Like Chowdhery, there are others who believe that e-cigarettes are less harmful than cigarettes. Dr Kiran Melkote, an orthopedic surgeon from Delhi and member of the Association for Harm Reduction Education and Research (AHRER), Mumbai, also believes that vaping is a less harmful pursuit than smoking cigarettes.No experts or researchers have claimed that e-cigarettes are a hundred per cent safe, but our focus is on tobacco harm reduction,” says Dr Melkote. “Multiple studies show that the burning of tobacco can lead to harmful carcinogens being released. However, heavy smokers are switching to e-cigarettes since combustion is eliminated.”

Nicotine replacement therapy is key

But public health experts have been raising their voices against the use of e-cigarettes. Upendra Bhojani, faculty and director at the Institute of Public Health, Bengaluru, says that the long-term effects of e-cigarettes are being researched. He recommends abiding by the guidelines of the World Health Organization (WHO)  on the harmful effects caused by E-cigarettes.

According to Bhojani, the ideal way to overcome addiction to the smoking of tobacco products is by using Nicotine Replacement Therapy (NRT). NRT is the medically approved way to quit smoking and it contains small doses of nicotine in the form of gums, inhalers, nasal sprays and helps in gradually overcoming the craving.

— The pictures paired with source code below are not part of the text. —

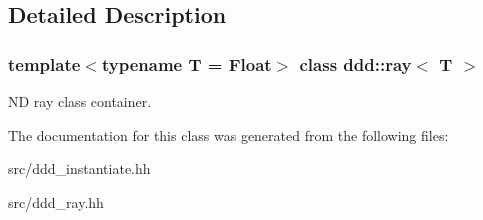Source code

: \subsection{Detailed Description}
\subsubsection*{template$<$typename T = Float$>$\newline
class ddd\+::ray$<$ T $>$}

ND ray class container. 

The documentation for this class was generated from the following files\+:\begin{DoxyCompactItemize}
\item 
src/ddd\+\_\+instantiate.\+hh\item 
src/ddd\+\_\+ray.\+hh\end{DoxyCompactItemize}
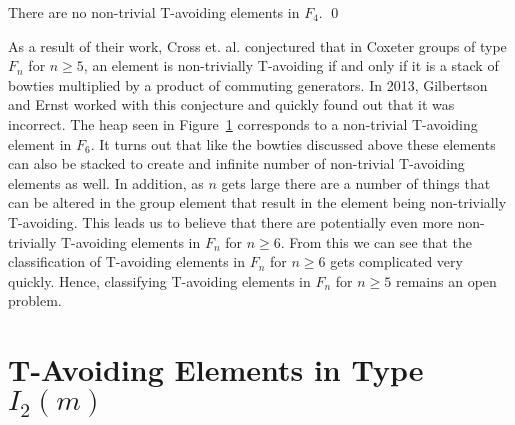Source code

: \begin{corollary}
There are no non-trivial T-avoiding elements in $F_4$. \qed	
\end{corollary}

As a result of their work, Cross et. al. conjectured that in Coxeter groups of type $F_n$ for $n \geq 5$, an element is non-trivially T-avoiding if and only if it is a stack of bowties multiplied by a product of commuting generators. In 2013, Gilbertson and Ernst worked with this conjecture and quickly found out that it was incorrect. The heap seen in Figure~\ref{} corresponds to a non-trivial T-avoiding element in $F_6$. It turns out that like the bowties discussed above these elements can also be stacked to create and infinite number of non-trivial T-avoiding elements as well. In addition, as $n$ gets large there are a number of things that can be altered in the group element that result in the element being non-trivially T-avoiding. This leads us to believe that there are potentially even more non-trivially T-avoiding elements in $F_n$ for $n \geq 6$. From this we can see that the classification of T-avoiding elements in $F_n$ for $n \geq 6$ gets complicated very quickly. Hence, classifying T-avoiding elements in $F_n$ for $n \geq 5$ remains an open problem.


\section{T-Avoiding Elements in Type $I_2(m)$}

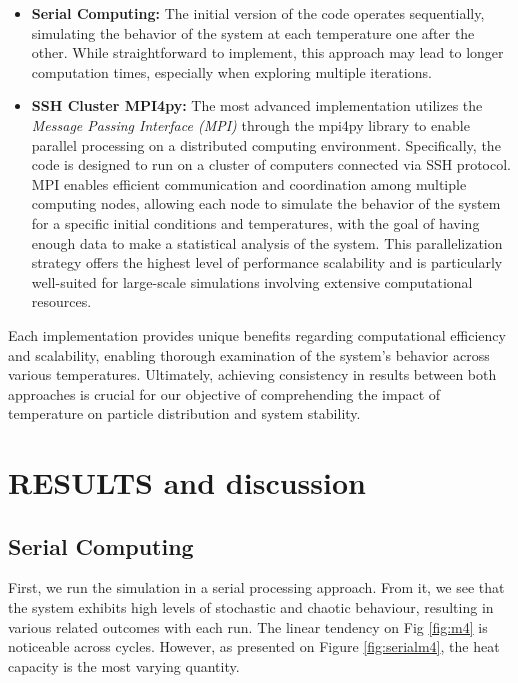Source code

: \documentclass[%
 reprint,
 amsmath,amssymb,
 aps,
]{revtex4-2}
\begin{document}
\begin{itemize}
    \item {\textbf{Serial Computing:}} The initial version of the code operates sequentially, simulating the behavior of the system at each temperature one after the other. While straightforward to implement, this approach may lead to longer computation times, especially when exploring multiple iterations.
    \item {\textbf{SSH Cluster MPI4py:}} The most advanced implementation utilizes the \textit{Message Passing Interface (MPI)} through the mpi4py library to enable parallel processing on a distributed computing environment. Specifically, the code is designed to run on a cluster of computers connected via SSH protocol. MPI enables efficient communication and coordination among multiple computing nodes, allowing each node to simulate the behavior of the system for a specific initial conditions and temperatures, with the goal of having enough data to make a statistical analysis of the system. This parallelization strategy offers the highest level of performance scalability and is particularly well-suited for large-scale simulations involving extensive computational resources.
\end{itemize}

Each implementation provides unique benefits regarding computational efficiency and scalability, enabling thorough examination of the system's behavior across various temperatures. Ultimately, achieving consistency in results between both approaches is crucial for our objective of comprehending the impact of temperature on particle distribution and system stability.


\section{RESULTS and discussion}

\subsection{Serial Computing}

First, we run the simulation in a serial processing approach. From it, we see that the system exhibits high levels of stochastic and chaotic behaviour, resulting in various related outcomes with each run. The linear tendency on Fig \ref{fig:m4} is noticeable across cycles. However, as presented on Figure  \ref{fig:serialm4}, the heat capacity is the most varying quantity.
\end{document}
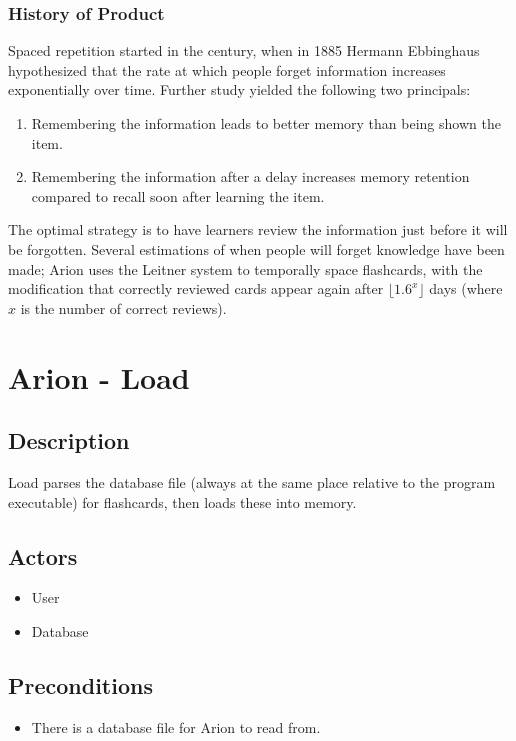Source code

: \documentclass{scrreprt}
\begin{document}
\subsection{History of Product}
Spaced repetition started in the  century, when in 1885 Hermann Ebbinghaus
hypothesized that the rate at which people forget information increases exponentially
over time. Further study yielded the following two principals:
\begin{enumerate}[1.]
    \item Remembering the information leads to better memory than being shown the item.
    \item Remembering the information after a delay increases memory retention compared
        to recall soon after learning the item.
\end{enumerate}
The optimal strategy is to have learners review the information just before it will
be forgotten. Several estimations of when people will forget knowledge have been made;
Arion uses the Leitner system to temporally space flashcards, with the modification that
correctly reviewed cards appear again after $\lfloor 1.6^x \rfloor$ days
(where $x$ is the number of correct reviews).

\setcounter{chapter}{0} %

\chapter{Arion - Load}

\section{Description}
Load parses the database file (always at the same place relative to the program executable) for flashcards,
then loads these into memory.

\section{Actors}
\begin{itemize}
    \item User
    \item Database
\end{itemize}

\section{Preconditions}
\begin{itemize}
    \item There is a database file for Arion to read from.
\end{itemize}
\end{document}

Electronic nicotine delivery systems (ENDS) or e-cigarettes are marketed as devices that help smokers minimise the harmful effects of tobacco. Studies are still being conducted to find out the long-term effects of these products and the harmful effects of the consumption of nicotine. However, using any product containing nicotine can pose cardiovascular and respiratory risks in the long run.